Thai junta leader appointed PM by hand-picked parliament

Thai junta leader appointed PM by hand-picked parliament

BANGKOK - Thailand's coup leader General Prayuth Chan-ocha was appointed prime minister on Thursday by a legislature he hand-picked, giving the army chief a veneer of legitimacy even while the military presses on with efforts to silence its critics.

The army seized power on May 22 in a bloodless coup following six months of sometimes deadly street protests that contributed to the ousting of Prime Minister Yingluck Shinawatra, whose populist government was opposed by the Bangkok royalist establishment.

Although Prayuth's appointment paves the way for an interim government to be set up in the coming weeks, power will remain firmly in the junta's hands. The general has said he plans to press ahead with a year of political reforms before a new election that he said will take place by late 2015. "It is designed to give him the power to run the country according to the law. The premier position will give him legal power in the Thai governance system," Gothom Arya, a lecturer in human rights studies at Mahidol University, told Reuters.

The nomination comes as no surprise - the National Legislative Assembly (NLA) that chose Prayuth is largely considered little more than a rubber stamp parliament tasked with enacting sweeping reforms under the army's watch.

The 60-year-old Prayuth will retire as army chief in September but will stay on as head of the junta, formally known as the National Council for Peace and Order.

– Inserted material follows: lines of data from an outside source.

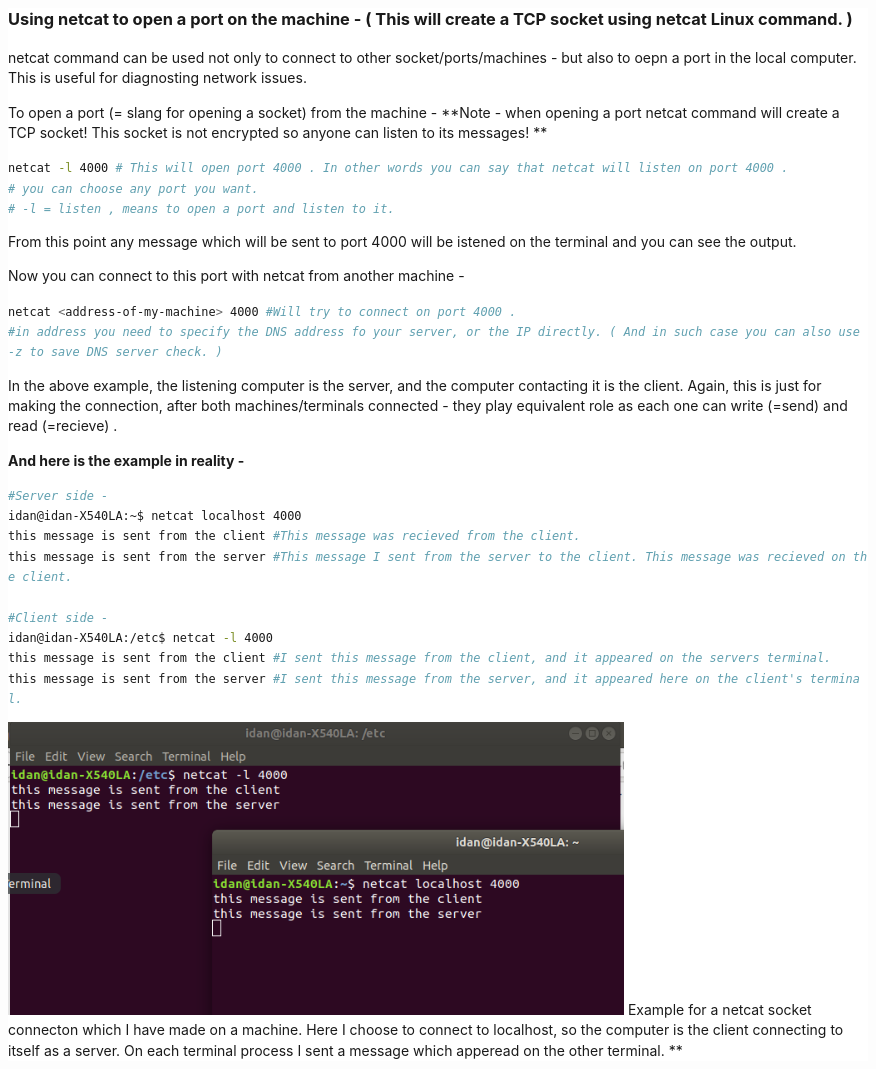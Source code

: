 

### Using netcat to open a port on the machine - ( This will create a TCP socket using netcat Linux command. ) 
netcat command can be used not only to connect to other socket/ports/machines - but also to oepn a port in the local computer. This is useful for diagnosting network issues. 

To open a port (= slang for opening a socket) from the machine - 
**Note - when opening a port netcat command will create a TCP socket! This socket is not encrypted so anyone can listen to its messages! **
```bash
netcat -l 4000 # This will open port 4000 . In other words you can say that netcat will listen on port 4000 . 
# you can choose any port you want. 
# -l = listen , means to open a port and listen to it. 

```
From this point any message which will be sent to port 4000 will be istened on the terminal and you can see the output. 

Now you can connect to this port with netcat from another machine - 
```bash 
netcat <address-of-my-machine> 4000 #Will try to connect on port 4000 . 
#in address you need to specify the DNS address fo your server, or the IP directly. ( And in such case you can also use -z to save DNS server check. ) 
```

In the above example, the listening computer is the server, and the computer contacting it is the client. Again, this is just for making the connection, after both machines/terminals connected - they play equivalent role as each one can write (=send)  and read (=recieve) . 

**And here is the example in reality -**
```bash
#Server side - 
idan@idan-X540LA:~$ netcat localhost 4000
this message is sent from the client #This message was recieved from the client. 
this message is sent from the server #This message I sent from the server to the client. This message was recieved on the client. 

#Client side - 
idan@idan-X540LA:/etc$ netcat -l 4000
this message is sent from the client #I sent this message from the client, and it appeared on the servers terminal. 
this message is sent from the server #I sent this message from the server, and it appeared here on the client's terminal. 
```
![image - an example for a TCP socket created by netcat command. This is a picture depicting the text above. ](./making-netcat-socket.png)
Example for a netcat socket connecton which I have made on a machine. Here I choose to connect to localhost, so the computer is the client connecting to itself as a server. On each terminal process I sent a message which apperead on the other terminal. **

His appointment will need to be endorsed by Thailand's king.

In the weeks leading up to the coup Prayuth denied rumours that the military was planning to take control, but a Reuters report in May revealed the army had a plan ready that ran through various scenarios and how the military should respond.

Yingluck, the sister of self-exiled former Prime Minister Thaksin Shinawatra, had already been forced to step down on May 7, after a court found her guilty of abuse of power, but the army said its putsch to remove the remnants of her government two weeks later was necessary to restore order.

Prayuth, who was not present at Thursday's vote in the legislature, has said he will hand over power once a three-phase roadmap of reconciliation, an interim government to oversee reforms and elections is complete.